Let's expand these analyses to the case of multiple basis vectors,
\begin{eqnarray*} f(\mathbf{e}_{0,}\mathbf{e}_{1},...,\mathbf{e}_{D}) & = & \sum_{n}^{N}\left\Vert \sum_{d}^{D}a_{n,d}\mathbf{e}_{d}-(\mathbf{x}_{n}-\mu)\right\Vert ^{2}\\ & = & \sum_{n}^{N}\left(\left(\sum_{d}^{D}a_{n,d}\mathbf{e}_{d}\right)^{2}-2\sum_{d}^{D}a_{n,d}\mathbf{e}_{d}^{T}(\mathbf{x}_{n}-\mu)+\left\Vert \mathbf{x}_{n}-\mu\right\Vert ^{2}\right)\\ & = & \sum_{n}^{N}\left(\sum_{d}^{D}a_{n,d}^{2}+2\sum_{d\neq d'}^{D}a_{n,d}a_{n,d'}\underbrace{\mathbf{e}_{d}\mathbf{e}_{d'}}_{=0}-2\sum_{d}^{D}a_{n,d}\mathbf{e}_{d}^{T}(\mathbf{x}_{n}-\mu)+\left\Vert \mathbf{x}_{n}-\mu\right\Vert ^{2}\right)\\ & = & \sum_{n}^{N}\left(\sum_{d}^{D}\left(a_{n,d}^{2}-2a_{n,d}^{2}\right)+\left\Vert \mathbf{x}_{n}-\mu\right\Vert ^{2}\right)\\ & = & \sum_{n}^{N}\left(-\sum_{d}^{D}a_{n,d}^{2}+\left\Vert \mathbf{x}_{n}-\mu\right\Vert ^{2}\right)\\ & = & -N\sum_{d}^{D}\mathbf{e}_{d}^{T}\mathbf{\Sigma}\mathbf{e}_{d}+\sum_{n}^{N}\left\Vert \mathbf{x}_{n}-\mu\right\Vert ^{2} \end{eqnarray*}
where $D\leqq\mathbf{dim}(\mathbf{x}_n)$.
The process getting individual basis vectors is same as the previous process.
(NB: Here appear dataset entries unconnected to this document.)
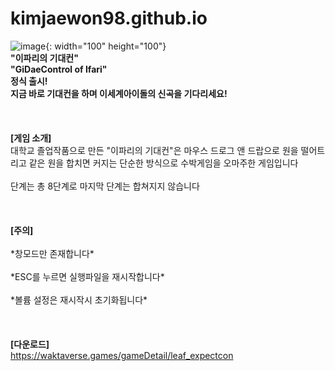 # kimjaewon98.github.io
![image](https://cafeptthumb-phinf.pstatic.net/MjAyNDA2MDhfMTIg/MDAxNzE3ODU2MjQ4ODY2.tTTEJQqAkzOY6OjA8oN6gnissNgNTgmRJSNEx70Pk4og.cyoZ7MHIDJFK5xAXD8uJ5ATknn5llh6TQIPniYv__3Yg.PNG/%EC%9D%B4%ED%8C%8C%EB%A6%AC%EC%9D%98_%EA%B8%B0%EB%8C%80%EC%BB%A8_%EC%97%85%EB%A1%9C%EB%93%9C_%ED%8F%AC%EC%8A%A4%ED%84%B0.png?type=w1600){: width="100" height="100"}<br>
**"이파리의 기대컨"<br>
"GiDaeControl of Ifari"<br>
정식 출시!<br>
지금 바로 기대컨을 하며 이세계아이돌의 신곡을 기다리세요!**<br>
<br>
<br>
<br>
**[게임 소개]**
<br>
대학교 졸업작품으로 만든 "이파리의 기대컨"은 마우스 드로그 앤 드랍으로 원을 떨어트리고 같은 원을 합치면 커지는 단순한 방식으로 수박게임을 오마주한 게임입니다<br>
<br>
단계는 총 8단계로 마지막 단계는 합쳐지지 않습니다<br>
<br>
<br>
<br>
**[주의]**<br>
<br>
&#42;창모드만 존재합니다&#42;<br>
<br>
&#42;ESC를 누르면 실행파일을 재시작합니다&#42;<br>
<br>
&#42;볼륨 설정은 재시작시 초기화됩니다&#42;<br>
<br>
<br>
<br>
**[다운로드]**<br>
https://waktaverse.games/gameDetail/leaf_expectcon
<br>
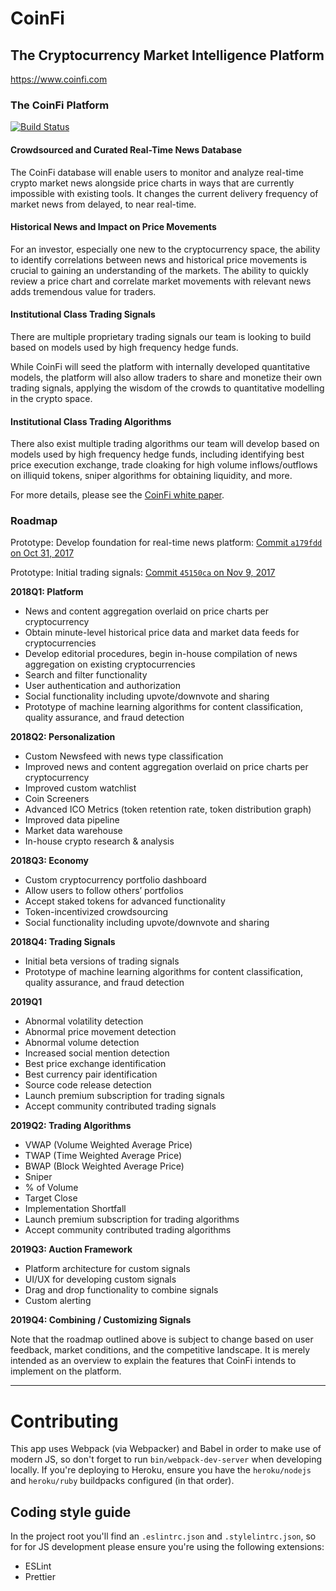 # CoinFi

## The Cryptocurrency Market Intelligence Platform

https://www.coinfi.com

### The CoinFi Platform

[![Build Status](https://semaphoreci.com/api/v1/coinfi/coinfi/branches/develop/badge.svg)](https://semaphoreci.com/coinfi/coinfi)

#### Crowdsourced and Curated Real-Time News Database

The CoinFi database will enable users to monitor and analyze real-time crypto market news alongside price charts in ways that are currently impossible with existing tools. It changes the current delivery frequency of market news from delayed, to near real-time.

#### Historical News and Impact on Price Movements

For an investor, especially one new to the cryptocurrency space, the ability to identify correlations between news and historical price movements is crucial to gaining an understanding of the markets. The ability to quickly review a price chart and correlate market movements with relevant news adds tremendous value for traders.

#### Institutional Class Trading Signals

There are multiple proprietary trading signals our team is looking to build based on models used by high frequency hedge funds.

While CoinFi will seed the platform with internally developed quantitative models, the platform will also allow traders to share and monetize their own trading signals, applying the wisdom of the crowds to quantitative modelling in the crypto space.

#### Institutional Class Trading Algorithms

There also exist multiple trading algorithms our team will develop based on models used by high frequency hedge funds, including identifying best price execution exchange, trade cloaking for high volume inflows/outflows on illiquid tokens, sniper algorithms for obtaining liquidity, and more.

For more details, please see the [CoinFi white paper](https://docs.google.com/document/d/1p6xaFl4nPv1CuJv6F2fkZ6qBq2lBS6ePyFna8QZt1KM/edit).

### Roadmap

Prototype: Develop foundation for real-time news platform: [Commit `a179fdd` on Oct 31, 2017](https://github.com/coinfi/coinfi/commit/a179fddc40c3daf1670cb588d7c27d2057dbc578)

Prototype: Initial trading signals: [Commit `45150ca` on Nov 9, 2017](https://github.com/coinfi/coinfi/commit/45150ca3f8ad76ff986c0bc4275b4d6911c32a83)

**2018Q1: Platform**

* News and content aggregation overlaid on price charts per cryptocurrency
* Obtain minute-level historical price data and market data feeds for cryptocurrencies
* Develop editorial procedures, begin in-house compilation of news aggregation on existing cryptocurrencies
* Search and filter functionality
* User authentication and authorization
* Social functionality including upvote/downvote and sharing
* Prototype of machine learning algorithms for content classification, quality assurance, and fraud detection

**2018Q2: Personalization**

* Custom Newsfeed with news type classification
* Improved news and content aggregation overlaid on price charts per cryptocurrency
* Improved custom watchlist
* Coin Screeners
* Advanced ICO Metrics (token retention rate, token distribution graph)
* Improved data pipeline
* Market data warehouse
* In-house crypto research & analysis

**2018Q3: Economy**

* Custom cryptocurrency portfolio dashboard
* Allow users to follow others’ portfolios
* Accept staked tokens for advanced functionality
* Token-incentivized crowdsourcing
* Social functionality including upvote/downvote and sharing

**2018Q4: Trading Signals**

* Initial beta versions of trading signals
* Prototype of machine learning algorithms for content classification, quality assurance, and fraud detection

**2019Q1**

* Abnormal volatility detection
* Abnormal price movement detection
* Abnormal volume detection
* Increased social mention detection
* Best price exchange identification
* Best currency pair identification
* Source code release detection
* Launch premium subscription for trading signals
* Accept community contributed trading signals

**2019Q2: Trading Algorithms**

* VWAP (Volume Weighted Average Price)
* TWAP (Time Weighted Average Price)
* BWAP (Block Weighted Average Price)
* Sniper
* % of Volume
* Target Close
* Implementation Shortfall
* Launch premium subscription for trading algorithms
* Accept community contributed trading algorithms

**2019Q3: Auction Framework**

* Platform architecture for custom signals
* UI/UX for developing custom signals
* Drag and drop functionality to combine signals
* Custom alerting

**2019Q4: Combining / Customizing Signals**

Note that the roadmap outlined above is subject to change based on user feedback, market conditions, and the competitive landscape. It is merely intended as an overview to explain the features that CoinFi intends to implement on the platform.

---

# Contributing

This app uses Webpack (via Webpacker) and Babel in order to make use of modern JS, so don't forget to run `bin/webpack-dev-server` when developing locally.
If you're deploying to Heroku, ensure you have the `heroku/nodejs` and `heroku/ruby` buildpacks configured (in that order).

## Coding style guide

In the project root you'll find an `.eslintrc.json` and `.stylelintrc.json`, so for for JS development please ensure you're using the following extensions:

* ESLint
* Prettier
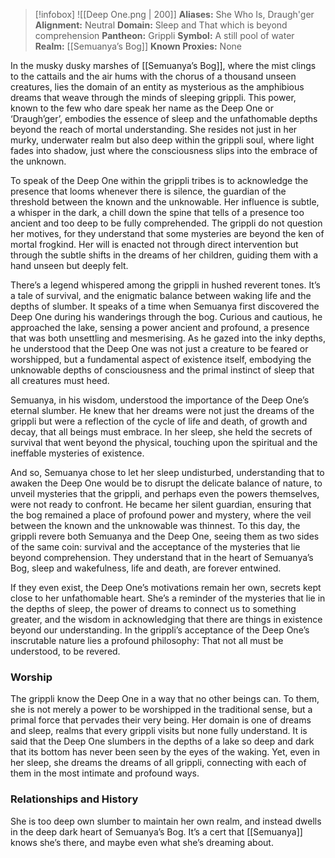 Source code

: > [!infobox]
> ![[Deep One.png | 200]]
>  **Aliases:** She Who Is, Draugh'ger
> **Alignment:** Neutral
> **Domain:** Sleep and That which is beyond comprehension
> **Pantheon:** Grippli
> **Symbol:** A still pool of water
> **Realm:** [[Semuanya’s Bog]]
> **Known Proxies:** None

In the musky dusky marshes of [[Semuanya’s Bog]], where the mist clings to the cattails and the air hums with the chorus of a thousand unseen creatures, lies the domain of an entity as mysterious as the amphibious dreams that weave through the minds of sleeping grippli. This power, known to the few who dare speak her name as the Deep One or ‘Draugh’ger’, embodies the essence of sleep and the unfathomable depths beyond the reach of mortal understanding. She resides not just in her murky, underwater realm but also deep within the grippli soul, where light fades into shadow, just where the consciousness slips into the embrace of the unknown.

To speak of the Deep One within the grippli tribes is to acknowledge the presence that looms whenever there is silence, the guardian of the threshold between the known and the unknowable. Her influence is subtle, a whisper in the dark, a chill down the spine that tells of a presence too ancient and too deep to be fully comprehended. The grippli do not question her motives, for they understand that some mysteries are beyond the ken of mortal frogkind. Her will is enacted not through direct intervention but through the subtle shifts in the dreams of her children, guiding them with a hand unseen but deeply felt.

There’s a legend whispered among the grippli in hushed reverent tones. It’s a tale of survival, and the enigmatic balance between waking life and the depths of slumber. It speaks of a time when Semuanya first discovered the Deep One during his wanderings through the bog. Curious and cautious, he approached the lake, sensing a power ancient and profound, a presence that was both unsettling and mesmerising. As he gazed into the inky depths, he understood that the Deep One was not just a creature to be feared or worshipped, but a fundamental aspect of existence itself, embodying the unknowable depths of consciousness and the primal instinct of sleep that all creatures must heed.

Semuanya, in his wisdom, understood the importance of the Deep One’s eternal slumber. He knew that her dreams were not just the dreams of the grippli but were a reflection of the cycle of life and death, of growth and decay, that all beings must embrace. In her sleep, she held the secrets of survival that went beyond the physical, touching upon the spiritual and the ineffable mysteries of existence.

And so, Semuanya chose to let her sleep undisturbed, understanding that to awaken the Deep One would be to disrupt the delicate balance of nature, to unveil mysteries that the grippli, and perhaps even the powers themselves, were not ready to confront. He became her silent guardian, ensuring that the bog remained a place of profound power and mystery, where the veil between the known and the unknowable was thinnest. To this day, the grippli revere both Semuanya and the Deep One, seeing them as two sides of the same coin: survival and the acceptance of the mysteries that lie beyond comprehension. They understand that in the heart of Semuanya’s Bog, sleep and wakefulness, life and death, are forever entwined.

If they even exist, the Deep One’s motivations remain her own, secrets kept close to her unfathomable heart. She’s a reminder of the mysteries that lie in the depths of sleep, the power of dreams to connect us to something greater, and the wisdom in acknowledging that there are things in existence beyond our understanding. In the grippli’s acceptance of the Deep One’s inscrutable nature lies a profound philosophy: That not all must be understood, to be revered.

### Worship
The grippli know the Deep One in a way that no other beings can. To them, she is not merely a power to be worshipped in the traditional sense, but a primal force that pervades their very being. Her domain is one of dreams and sleep, realms that every grippli visits but none fully understand. It is said that the Deep One slumbers in the depths of a lake so deep and dark that its bottom has never been seen by the eyes of the waking. Yet, even in her sleep, she dreams the dreams of all grippli, connecting with each of them in the most intimate and profound ways.

### Relationships and History
She is too deep own slumber to maintain her own realm, and instead dwells in the deep dark heart of Semuanya’s Bog. It’s a cert that [[Semuanya]] knows she’s there, and maybe even what she’s dreaming about.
\begin{equation} \frac{\partial L(\mathbf{e}_{d},\lambda)}{\partial\mathbf{e}_{d}}=-2N\mathbf{\Sigma}\mathbf{e}_{d}+2\lambda\mathbf{e}_{d}=0\Longleftrightarrow N\mathbf{\Sigma}\mathbf{e}_{d}=\lambda\mathbf{e}_{d} \end{equation}

Since eigenvectors are orthogonal the eigenvectors of $N\mathbf{\Sigma}$ means new basis vectors for PCA.
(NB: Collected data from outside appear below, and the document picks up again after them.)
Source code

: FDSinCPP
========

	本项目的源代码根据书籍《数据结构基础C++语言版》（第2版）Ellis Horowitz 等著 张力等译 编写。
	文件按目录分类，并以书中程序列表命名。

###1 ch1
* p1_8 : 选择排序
As mentioned before. Larger $\lambda$ makes $f$ smaller. So we choose $D$ eigenvectors in order of size of $\lambda$ from large.
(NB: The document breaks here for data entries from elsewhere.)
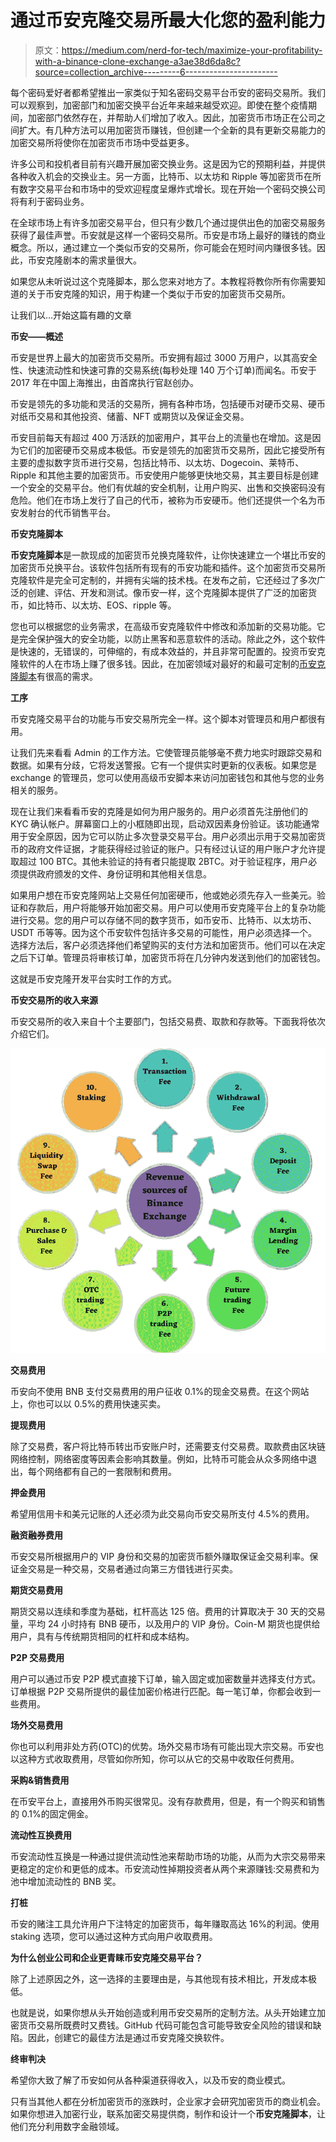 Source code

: # 通过币安克隆交易所最大化您的盈利能力

> 原文：<https://medium.com/nerd-for-tech/maximize-your-profitability-with-a-binance-clone-exchange-a3ae38d6da8c?source=collection_archive---------6----------------------->

每个密码爱好者都希望推出一家类似于知名密码交易平台币安的密码交易所。我们可以观察到，加密部门和加密交换平台近年来越来越受欢迎。即使在整个疫情期间，加密部门依然存在，并帮助人们增加了收入。因此，加密货币市场正在公司之间扩大。有几种方法可以用加密货币赚钱，但创建一个全新的具有更新交易能力的加密交易所将使你在加密货币市场中受益更多。

许多公司和投机者目前有兴趣开展加密交换业务。这是因为它的预期利益，并提供各种收入机会的交换业主。另一方面，比特币、以太坊和 Ripple 等加密货币在所有数字交易平台和市场中的受欢迎程度呈爆炸式增长。现在开始一个密码交换公司将有利于密码业务。

在全球市场上有许多加密交易平台，但只有少数几个通过提供出色的加密交易服务获得了最佳声誉。币安就是这样一个密码交易所。币安是市场上最好的赚钱的商业概念。所以，通过建立一个类似币安的交易所，你可能会在短时间内赚很多钱。因此，币安克隆剧本的需求量很大。

如果您从未听说过这个克隆脚本，那么您来对地方了。本教程将教你所有你需要知道的关于币安克隆的知识，用于构建一个类似于币安的加密货币交易所。

让我们以…开始这篇有趣的文章

**币安——概述**

币安是世界上最大的加密货币交易所。币安拥有超过 3000 万用户，以其高安全性、快速流动性和快速可靠的交易系统(每秒处理 140 万个订单)而闻名。币安于 2017 年在中国上海推出，由首席执行官赵创办。

币安是领先的多功能和灵活的交易所，拥有各种市场，包括硬币对硬币交易、硬币对纸币交易和其他投资、储蓄、NFT 或期货以及保证金交易。

币安目前每天有超过 400 万活跃的加密用户，其平台上的流量也在增加。这是因为它们的加密硬币交易成本极低。币安是领先的加密货币交易所，因此它接受所有主要的虚拟数字货币进行交易，包括比特币、以太坊、Dogecoin、莱特币、Ripple 和其他主要的加密货币。币安使用户能够更快地交易，其主要目标是创建一个安全的交易平台。他们有优越的安全机制，让用户购买、出售和交换密码没有危险。他们在市场上发行了自己的代币，被称为币安硬币。他们还提供一个名为币安发射台的代币销售平台。

**币安克隆脚本**

**币安克隆脚本**是一款现成的加密货币兑换克隆软件，让你快速建立一个堪比币安的加密货币兑换平台。该软件包括所有现有的币安功能和插件。这个加密货币交易所克隆软件是完全可定制的，并拥有尖端的技术栈。在发布之前，它还经过了多次广泛的创建、评估、开发和测试。像币安一样，这个克隆脚本提供了广泛的加密货币，如比特币、以太坊、EOS、ripple 等。

您也可以根据您的业务需求，在高级币安克隆软件中修改和添加新的交易功能。它是完全保护强大的安全功能，以防止黑客和恶意软件的活动。除此之外，这个软件是快速的，无错误的，可伸缩的，有成本效益的，并且非常可配置的。投资币安克隆软件的人在市场上赚了很多钱。因此，在加密领域对最好的和最可定制的[币安克隆脚本](https://www.clarisco.com/binance-clone-script)有很高的需求。

**工序**

币安克隆交易平台的功能与币安交易所完全一样。这个脚本对管理员和用户都很有用。

让我们先来看看 Admin 的工作方法。它使管理员能够毫不费力地实时跟踪交易和数据。如果有分歧，它将发送警报。它有一个提供实时更新的仪表板。如果您是 exchange 的管理员，您可以使用高级币安脚本来访问加密钱包和其他与您的业务相关的服务。

现在让我们来看看币安的克隆是如何为用户服务的。用户必须首先注册他们的 KYC 确认帐户。屏幕窗口上的小框随即出现，启动双因素身份验证。该功能通常用于安全原因，因为它可以防止多次登录交易平台。用户必须出示用于交易加密货币的政府文件证据，才能获得经过验证的账户。只有经过认证的用户账户才允许提取超过 100 BTC。其他未验证的持有者只能提取 2BTC。对于验证程序，用户必须提供政府颁发的文件、身份证明和其他相关信息。

如果用户想在币安克隆网站上交易任何加密硬币，他或她必须先存入一些美元。验证和存款后，用户将能够开始加密交易。用户可以使用币安克隆平台上的复杂功能进行交易。您的用户可以存储不同的数字货币，如币安币、比特币、以太坊币、USDT 币等等。因为这个币安软件包括许多交易的可能性，用户必须选择一个。选择方法后，客户必须选择他们希望购买的支付方法和加密货币。他们可以在决定之后下订单。管理员将审核订单，加密货币将在几分钟内发送到他们的加密钱包。

这就是币安克隆开发平台实时工作的方式。

**币安交易所的收入来源**

币安交易所的收入来自十个主要部门，包括交易费、取款和存款等。下面我将依次介绍它们。

![](img/f825fdc39598eff45bc1b2e7a48f9d31.png)

**交易费用**

币安向不使用 BNB 支付交易费用的用户征收 0.1%的现金交易费。在这个网站上，你也可以以 0.5%的费用快速买卖。

**提现费用**

除了交易费，客户将比特币转出币安账户时，还需要支付交易费。取款费由区块链网络控制，网络密度等因素会影响其数量。例如，比特币可能会从众多网络中退出，每个网络都有自己的一套限制和费用。

**押金费用**

希望用信用卡和美元记账的人还必须为此交易向币安交易所支付 4.5%的费用。

**融资融券费用**

币安交易所根据用户的 VIP 身份和交易的加密货币额外赚取保证金交易利率。保证金交易是一种交易，交易者通过向第三方借钱进行买卖。

**期货交易费用**

期货交易以连续和季度为基础，杠杆高达 125 倍。费用的计算取决于 30 天的交易量，平均 24 小时持有 BNB 硬币，以及用户的 VIP 身份。Coin-M 期货也提供给用户，具有与传统期货相同的杠杆和成本结构。

**P2P 交易费用**

用户可以通过币安 P2P 模式直接下订单，输入固定或加密数量并选择支付方式。订单根据 P2P 交易所提供的最佳加密价格进行匹配。每一笔订单，你都会收到一些费用。

**场外交易费用**

你也可以利用非处方药(OTC)的优势。场外交易市场有可能出现大宗交易。币安也以这种方式收取费用，尽管如你所知，你可以从它的交易中收取任何费用。

**采购&销售费用**

在币安平台上，直接用外币购买很常见。没有存款费用，但是，有一个购买和销售的 0.1%的固定佣金。

**流动性互换费用**

币安流动性互换是一种通过提供流动性池来帮助市场的功能，从而为大宗交易带来更稳定的定价和更低的成本。币安流动性掉期投资者从两个来源赚钱:交易费和为池中增加流动性的 BNB 奖。

**打桩**

币安的赌注工具允许用户下注特定的加密货币，每年赚取高达 16%的利润。使用 staking 选项，您可以通过这种方式向用户收取费用。

**为什么创业公司和企业更青睐币安克隆交易平台？**

除了上述原因之外，这一选择的主要理由是，与其他现有技术相比，开发成本极低。

也就是说，如果你想从头开始创造或利用币安交易所的定制方法。从头开始建立加密货币交易所既费时又费钱。GitHub 代码可能包含可能导致安全风险的错误和缺陷。因此，创建它的最佳方法是通过币安克隆交换软件。

**终审判决**

希望你大致了解了币安如何从各种渠道获得收入，以及币安的商业模式。

只有当其他人都在分析加密货币的涨跌时，企业家才会研究加密货币的商业机会。如果你想进入加密行业，联系加密交易提供商，制作和设计一个**币安克隆脚本**，让他们充分利用数字金融领域。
Let's go back to why $\mathbf{x}_0$ should be $\mu$. As I explained in the previous section, $\mu$ is on the line $\mathbf{e}_0$ (the largest basis). All of $\mathbf{e}_d$ have same formula.

\begin{equation} \mu=\mathbf{x}_{0}+\frac{1}{N}\sum_{n}^{N}a_{n,d}\mathbf{e}_{d} \end{equation}
$\mu$ should be on all of lines of $\mathbf{e}_d$. If $D>1$, $\mathbf{x}_0$ should be only one, $\mu$.